If road pricing includes location and time of day (which would require the use of GNSS telematics either built into vehicles, installed or reliably linked to a vehicle through a smartphone) then it could vastly reduce congestion on UK roads. Studies from 15 years ago indicated that a good national road pricing system could HALVE congestion in the UK.  It is not economically efficient to price all congestion off the roads, because some congestion is due to bottlenecks in the network that haven’t been efficiently relieved (e.g. London’s North Circular Road has three locations where capacity significantly reduces compared to the adjacent section of road), but also it is likely to be efficient to allow some reduction in level of service at peak times, as long as it ensures optimal flow of traffic.  The M25 may function more efficiently at 50mph than 70mph at peak times, so there is no need to price it to sure a consistent 70mph speed of travel.  

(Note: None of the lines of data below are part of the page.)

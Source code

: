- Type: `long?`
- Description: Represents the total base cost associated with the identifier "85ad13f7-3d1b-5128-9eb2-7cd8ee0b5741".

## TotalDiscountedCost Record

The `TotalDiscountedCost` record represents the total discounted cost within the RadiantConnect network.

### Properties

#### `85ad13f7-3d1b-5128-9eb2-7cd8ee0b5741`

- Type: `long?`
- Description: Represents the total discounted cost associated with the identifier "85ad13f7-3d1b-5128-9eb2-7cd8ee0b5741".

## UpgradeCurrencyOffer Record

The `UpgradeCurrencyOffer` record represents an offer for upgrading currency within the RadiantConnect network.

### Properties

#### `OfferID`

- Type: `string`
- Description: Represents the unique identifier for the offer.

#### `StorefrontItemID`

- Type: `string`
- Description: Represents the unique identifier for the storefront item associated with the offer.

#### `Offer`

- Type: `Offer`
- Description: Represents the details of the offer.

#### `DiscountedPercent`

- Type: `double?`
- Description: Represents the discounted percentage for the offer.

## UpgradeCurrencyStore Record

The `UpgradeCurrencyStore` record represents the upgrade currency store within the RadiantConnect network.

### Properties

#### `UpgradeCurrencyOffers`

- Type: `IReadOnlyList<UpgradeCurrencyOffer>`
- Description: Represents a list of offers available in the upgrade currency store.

The management of congestion should be understood as not being about pricing trips off the network, but rather a mixture of behavioural responses:

Most motorists will continue to drive as they do now, paying for a better level of service than they get now. Experience with sophisticated congestion pricing schemes, such as Singapore, indicates perhaps 70-80% of trips do not change;

Some will change time of travel, to a cheaper time with more spare capacity. Around half may do this;

Some will change route, as in some cases the congested route is parallel to less congested alternatives;

Some will change mode of travel, dependent on the convenience, cost and speed of an alternative mode;

Some will choose not to travel at all, which may mean fewer trips, but the same tasks undertaken by those fewer trips (logistics companies already seek to do this, but it might mean some people plan appointments together on one day rather than on multiple days).

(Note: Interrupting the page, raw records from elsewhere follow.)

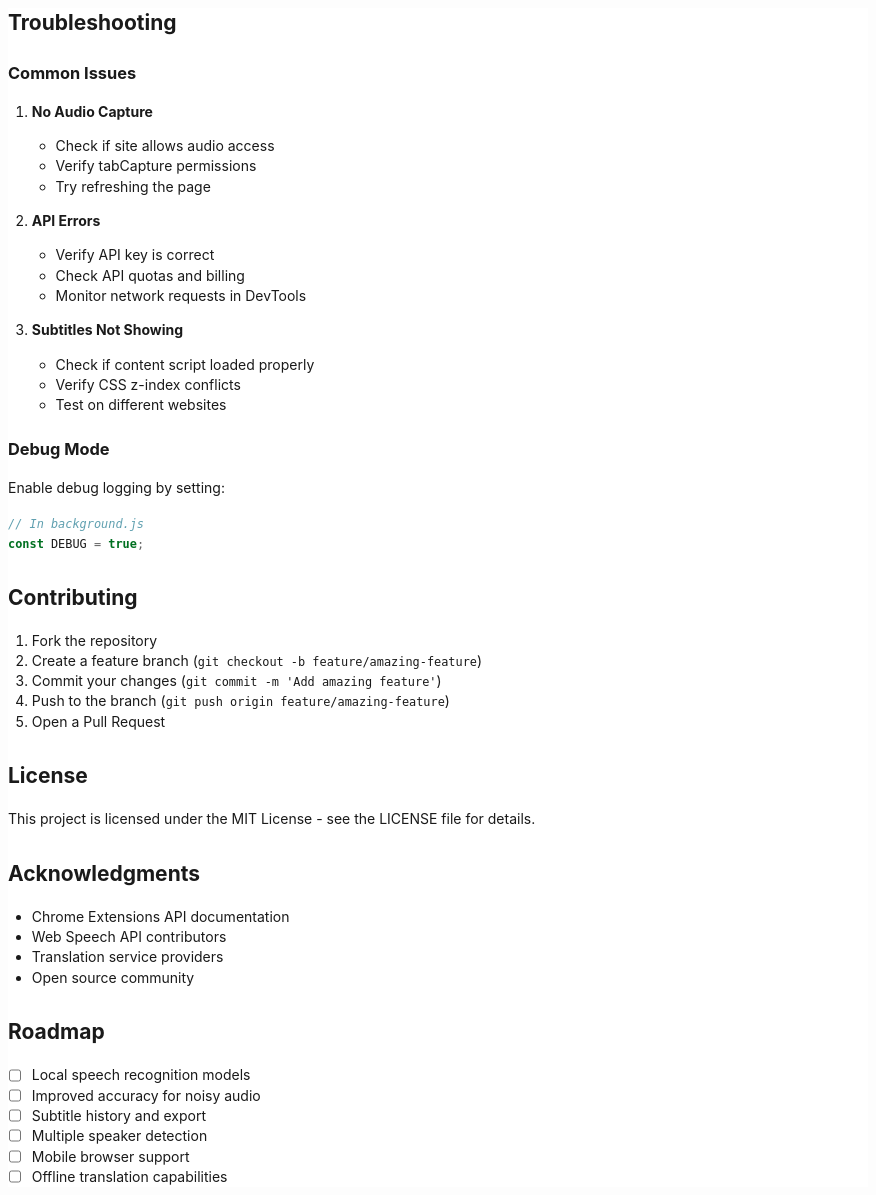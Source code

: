 ## Troubleshooting

### Common Issues

1. **No Audio Capture**
   - Check if site allows audio access
   - Verify tabCapture permissions
   - Try refreshing the page

2. **API Errors**
   - Verify API key is correct
   - Check API quotas and billing
   - Monitor network requests in DevTools

3. **Subtitles Not Showing**
   - Check if content script loaded properly
   - Verify CSS z-index conflicts
   - Test on different websites

### Debug Mode

Enable debug logging by setting:

```javascript
// In background.js
const DEBUG = true;
```

## Contributing

1. Fork the repository
2. Create a feature branch (`git checkout -b feature/amazing-feature`)
3. Commit your changes (`git commit -m 'Add amazing feature'`)
4. Push to the branch (`git push origin feature/amazing-feature`)
5. Open a Pull Request

## License

This project is licensed under the MIT License - see the LICENSE file for details.

## Acknowledgments

- Chrome Extensions API documentation
- Web Speech API contributors
- Translation service providers
- Open source community

## Roadmap

- [ ] Local speech recognition models
- [ ] Improved accuracy for noisy audio
- [ ] Subtitle history and export
- [ ] Multiple speaker detection
- [ ] Mobile browser support
- [ ] Offline translation capabilities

 • Better recovering road user costs from foreign vehicles as well as UK vehicles

Road user costs from foreign vehicles are only partly recovered now from vehicles over 12 tonnes with the HGV Levy.  Road pricing could enable all foreign vehicles to be charged, and for the flat HGV Levy (which is a charge on the number of days a foreign lorry can access UK roads) to one based on actual usage.  By enabling interoperability with systems in continental Europe (at least for heavy vehicles as there are no light vehicle network road pricing systems in continental Europe so far), then foreign vehicles could be charged per mile for using British roads on the same basis as UK vehicles.  This avoids the trend for some to refuel outside the UK to avoid the UK’s higher fuel duty.  Longer term care will be needed to address concerns if the UK has abolished fuel duty but neighbouring countries have not, but this effect is nullified somewhat if road pricing has equivalent costs.  Filling up on fuel in the UK might be cheaper, but to actually USE UK roads for that purpose will be more expensive, and it will still only be an activity undertaken if there is business in the UK (notwithstanding some potential issues with the Irish border).  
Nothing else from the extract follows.